1.3.2 重組慢病毒載體的構(gòu)建、鑒定和純化 構(gòu)建和鑒定：慢病毒質(zhì)粒pEZ-Lv201和目的片段分別經(jīng)EcoRI和ApaI雙酶切消化，用T4 DNA連接酶連接，形成含GFP基因的克隆重組體。將連接產(chǎn)物轉(zhuǎn)化感受態(tài)細(xì)胞DH5α，擴(kuò)增培養(yǎng)后用EcoRI和ApaI雙酶切鑒定，并測序鑒定插入DNA片段的正確性。

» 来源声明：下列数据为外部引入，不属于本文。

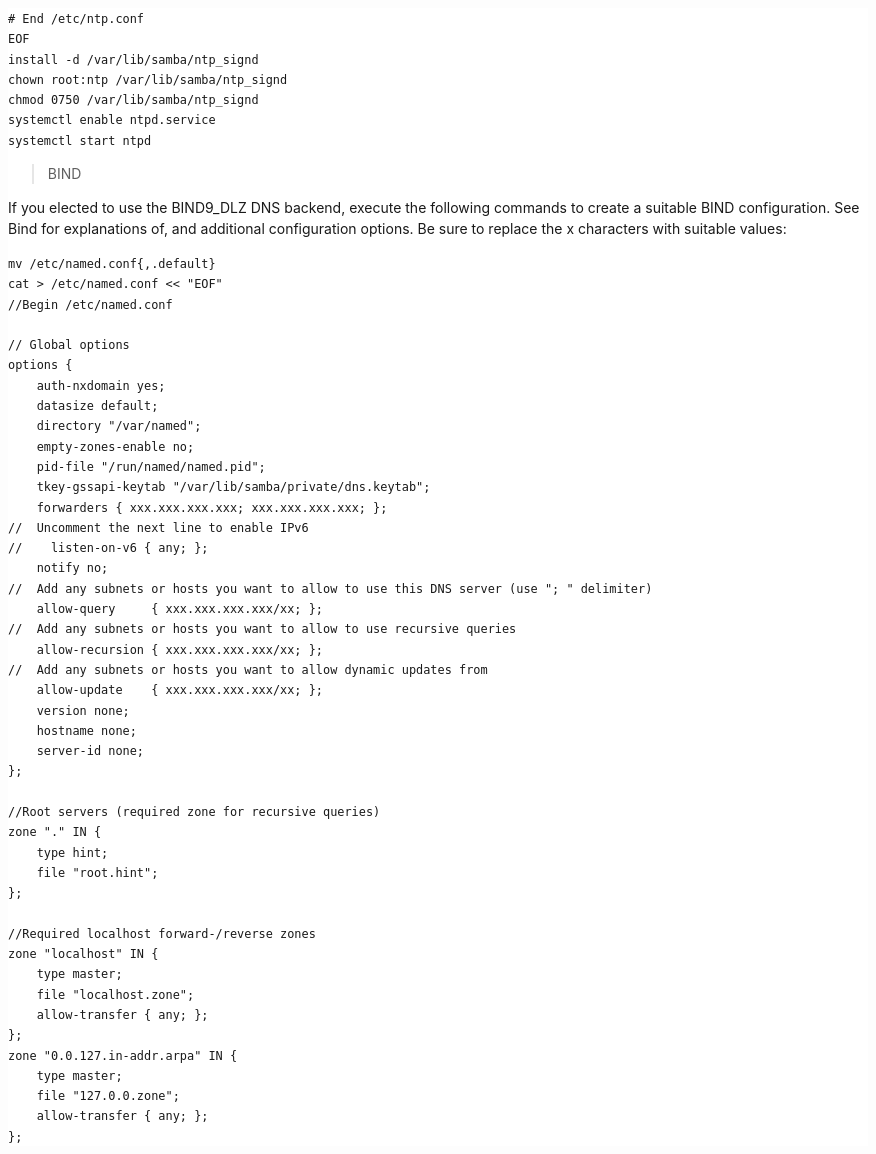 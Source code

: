     # End /etc/ntp.conf
    EOF
    install -d /var/lib/samba/ntp_signd
    chown root:ntp /var/lib/samba/ntp_signd
    chmod 0750 /var/lib/samba/ntp_signd
    systemctl enable ntpd.service
    systemctl start ntpd

> BIND

If you elected to use the BIND9_DLZ DNS backend, execute the following
commands to create a suitable BIND configuration. See Bind for
explanations of, and additional configuration options. Be sure to
replace the x characters with suitable values:

    mv /etc/named.conf{,.default}
    cat > /etc/named.conf << "EOF"
    //Begin /etc/named.conf

    // Global options
    options {
        auth-nxdomain yes;
        datasize default;
        directory "/var/named";
        empty-zones-enable no;
        pid-file "/run/named/named.pid";
        tkey-gssapi-keytab "/var/lib/samba/private/dns.keytab";
        forwarders { xxx.xxx.xxx.xxx; xxx.xxx.xxx.xxx; };
    //  Uncomment the next line to enable IPv6
    //    listen-on-v6 { any; };
        notify no;
    //  Add any subnets or hosts you want to allow to use this DNS server (use "; " delimiter)
        allow-query     { xxx.xxx.xxx.xxx/xx; };
    //  Add any subnets or hosts you want to allow to use recursive queries
        allow-recursion { xxx.xxx.xxx.xxx/xx; };
    //  Add any subnets or hosts you want to allow dynamic updates from
        allow-update    { xxx.xxx.xxx.xxx/xx; };
        version none;
        hostname none;
        server-id none;
    };

    //Root servers (required zone for recursive queries)
    zone "." IN {
        type hint;
        file "root.hint";
    };

    //Required localhost forward-/reverse zones
    zone "localhost" IN {
        type master;
        file "localhost.zone";
        allow-transfer { any; };
    };
    zone "0.0.127.in-addr.arpa" IN {
        type master;
        file "127.0.0.zone";
        allow-transfer { any; };
    };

1.3.3 重組慢病毒的包裝和滴度測定 ①包裝：重組慢病毒表達(dá)載體質(zhì)粒pEZ-hOGN、慢病毒包裝質(zhì)粒復(fù)合體Lenti-Pac HIV mix與轉(zhuǎn)染試劑DNA-EndoFectin complex混合后轉(zhuǎn)染293T細(xì)胞。48 h后收集病毒上清，4℃下500 r/min離心10 min棄去細(xì)胞碎片，上清液用0.45 μm聚醚砜低蛋白質(zhì)鏈接過濾器過濾收集病毒顆粒，濃縮后分裝10 μl/EP管，-70℃保存。②滴度測定：24孔板接種H1299細(xì)胞2×105/孔，37℃、5%CO2孵箱中培養(yǎng)至細(xì)胞50%融合。慢病毒液分別以0.5、1、2、10、30 μl感染H1299細(xì)胞，72 h后熒光顯微鏡下計(jì)數(shù)GFP陽性細(xì)胞數(shù)以計(jì)算病毒滴度。為避免誤差，只選擇GFP陽性細(xì)胞率為1%～30%孔進(jìn)行計(jì)算，取各組平均值計(jì)算滴度。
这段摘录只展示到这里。